Finally back in action. Today I learned a little bit about median filtering and how we use it for our microtubule tracking software. It's pretty amazing and I'm super excited about learning how it works.

The best way to think about it is to just look at an example. If this is my data,

[math]\displaystyle{ \text{Data} = \{2,5,5,6,90,4,3,3\} }[/math]

then you can see that there is an outlier point at 90. Keeping the datum at 90 could cause problems in analysis so we need to get rid of it. Of course, you should never get rid of data unless you are absolutely positive it should not be there. The best way to ensure that this is not a good data point is to repeat the experiment several times to ensure that you are justified in getting rid of this point.
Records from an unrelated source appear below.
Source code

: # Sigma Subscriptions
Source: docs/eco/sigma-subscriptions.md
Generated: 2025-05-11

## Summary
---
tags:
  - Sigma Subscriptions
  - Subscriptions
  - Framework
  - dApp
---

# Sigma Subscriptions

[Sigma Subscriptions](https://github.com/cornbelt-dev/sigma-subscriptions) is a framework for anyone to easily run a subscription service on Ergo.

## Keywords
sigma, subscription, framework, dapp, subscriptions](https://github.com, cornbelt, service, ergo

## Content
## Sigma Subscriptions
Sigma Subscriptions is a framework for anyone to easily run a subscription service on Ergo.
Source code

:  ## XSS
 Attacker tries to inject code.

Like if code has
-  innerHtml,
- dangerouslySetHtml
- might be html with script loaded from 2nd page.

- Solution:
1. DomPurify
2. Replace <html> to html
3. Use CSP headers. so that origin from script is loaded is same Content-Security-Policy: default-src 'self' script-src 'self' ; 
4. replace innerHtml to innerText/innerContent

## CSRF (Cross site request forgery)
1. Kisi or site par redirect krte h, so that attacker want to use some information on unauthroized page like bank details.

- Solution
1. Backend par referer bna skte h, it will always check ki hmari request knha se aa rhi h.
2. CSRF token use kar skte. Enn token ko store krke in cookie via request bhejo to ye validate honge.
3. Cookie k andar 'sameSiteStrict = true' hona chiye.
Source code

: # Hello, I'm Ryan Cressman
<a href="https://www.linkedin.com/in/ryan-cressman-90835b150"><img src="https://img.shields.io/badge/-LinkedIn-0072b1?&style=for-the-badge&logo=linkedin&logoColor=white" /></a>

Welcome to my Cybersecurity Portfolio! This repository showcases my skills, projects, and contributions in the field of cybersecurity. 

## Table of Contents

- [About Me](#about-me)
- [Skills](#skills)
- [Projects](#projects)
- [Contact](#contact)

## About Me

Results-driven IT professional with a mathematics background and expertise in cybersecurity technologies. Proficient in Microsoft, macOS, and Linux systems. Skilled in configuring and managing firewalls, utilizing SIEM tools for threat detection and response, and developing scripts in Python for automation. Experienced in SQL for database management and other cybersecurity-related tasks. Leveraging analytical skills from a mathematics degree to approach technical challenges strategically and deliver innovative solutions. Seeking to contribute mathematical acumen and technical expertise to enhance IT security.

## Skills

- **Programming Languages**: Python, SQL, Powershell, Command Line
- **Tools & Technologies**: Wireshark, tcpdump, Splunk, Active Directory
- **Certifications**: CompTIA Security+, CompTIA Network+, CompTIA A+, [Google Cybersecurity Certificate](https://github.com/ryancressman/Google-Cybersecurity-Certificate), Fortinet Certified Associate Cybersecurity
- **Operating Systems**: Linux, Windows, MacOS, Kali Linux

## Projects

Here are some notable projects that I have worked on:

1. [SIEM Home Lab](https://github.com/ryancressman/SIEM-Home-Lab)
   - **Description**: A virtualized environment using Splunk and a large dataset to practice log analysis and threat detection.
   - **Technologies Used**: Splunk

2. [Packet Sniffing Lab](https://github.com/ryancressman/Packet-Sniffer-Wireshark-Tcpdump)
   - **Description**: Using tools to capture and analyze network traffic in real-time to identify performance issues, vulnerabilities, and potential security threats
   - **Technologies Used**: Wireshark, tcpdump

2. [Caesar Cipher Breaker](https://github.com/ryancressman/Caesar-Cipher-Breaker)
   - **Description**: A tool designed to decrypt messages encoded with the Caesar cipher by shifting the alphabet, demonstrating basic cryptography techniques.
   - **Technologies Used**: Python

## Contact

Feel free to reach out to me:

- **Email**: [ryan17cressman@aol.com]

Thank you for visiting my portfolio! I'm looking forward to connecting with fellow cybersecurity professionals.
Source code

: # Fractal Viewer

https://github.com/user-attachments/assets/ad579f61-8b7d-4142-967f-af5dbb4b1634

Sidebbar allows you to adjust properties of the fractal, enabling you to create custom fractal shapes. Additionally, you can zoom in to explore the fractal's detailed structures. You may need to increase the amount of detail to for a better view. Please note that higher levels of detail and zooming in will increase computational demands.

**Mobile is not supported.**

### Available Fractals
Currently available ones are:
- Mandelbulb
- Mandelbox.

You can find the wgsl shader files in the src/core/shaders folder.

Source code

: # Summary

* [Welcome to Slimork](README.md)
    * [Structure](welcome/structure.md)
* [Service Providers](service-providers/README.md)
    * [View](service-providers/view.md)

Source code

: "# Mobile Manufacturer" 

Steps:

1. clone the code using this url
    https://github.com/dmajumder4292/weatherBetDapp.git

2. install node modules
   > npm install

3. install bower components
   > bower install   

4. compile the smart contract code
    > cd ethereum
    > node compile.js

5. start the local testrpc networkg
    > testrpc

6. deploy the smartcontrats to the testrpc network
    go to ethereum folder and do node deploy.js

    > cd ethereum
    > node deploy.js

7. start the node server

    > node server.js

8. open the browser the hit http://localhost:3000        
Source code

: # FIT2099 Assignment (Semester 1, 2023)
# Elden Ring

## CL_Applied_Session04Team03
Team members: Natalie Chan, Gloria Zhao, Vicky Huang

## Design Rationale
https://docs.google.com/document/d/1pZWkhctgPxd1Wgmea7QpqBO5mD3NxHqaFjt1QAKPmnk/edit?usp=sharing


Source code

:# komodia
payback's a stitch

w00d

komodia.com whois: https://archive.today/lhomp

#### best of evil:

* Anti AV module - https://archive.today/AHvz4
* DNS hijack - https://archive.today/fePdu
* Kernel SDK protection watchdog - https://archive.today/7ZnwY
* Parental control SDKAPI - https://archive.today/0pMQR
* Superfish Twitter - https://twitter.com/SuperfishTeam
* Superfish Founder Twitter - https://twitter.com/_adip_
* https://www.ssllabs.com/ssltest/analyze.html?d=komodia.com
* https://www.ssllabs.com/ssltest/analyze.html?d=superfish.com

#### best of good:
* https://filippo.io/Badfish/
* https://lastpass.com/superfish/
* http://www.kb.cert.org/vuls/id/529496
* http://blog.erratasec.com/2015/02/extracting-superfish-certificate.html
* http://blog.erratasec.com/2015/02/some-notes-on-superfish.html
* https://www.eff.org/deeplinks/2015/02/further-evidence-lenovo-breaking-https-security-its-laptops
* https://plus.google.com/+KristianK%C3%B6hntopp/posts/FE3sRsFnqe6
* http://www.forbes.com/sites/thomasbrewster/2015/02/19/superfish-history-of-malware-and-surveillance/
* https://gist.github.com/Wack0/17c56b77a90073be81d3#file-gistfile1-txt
Okay, so the next thing we do is to choose a window size that is of an odd number so 3, 5, 7... is acceptable. We then scan this window over our data and get subsets of the original data. In this case I have that

[math]\displaystyle{ \begin{align} y_1 &= \{2,5,5\}\\ y_2 &= \{5,5,6\}\\ y_3 &= \{5,6,90\}\\ y_4 &= \{6,90,4\}\\ y_5 &= \{90,4,3\}\\ y_6 &= \{4,3,3\}. \end{align} }[/math]

I then take the median of each of these new subsets,

[math]\displaystyle{ \begin{align} y_1 &\rightarrow 5\\ y_2 &\rightarrow 5\\ y_3 &\rightarrow 6\\ y_4 &\rightarrow 6\\ y_5 &\rightarrow 4\\ y_6 &\rightarrow 3\\ \text{Median data} &= \{5,5,6,6,4,3\}. \end{align} }[/math]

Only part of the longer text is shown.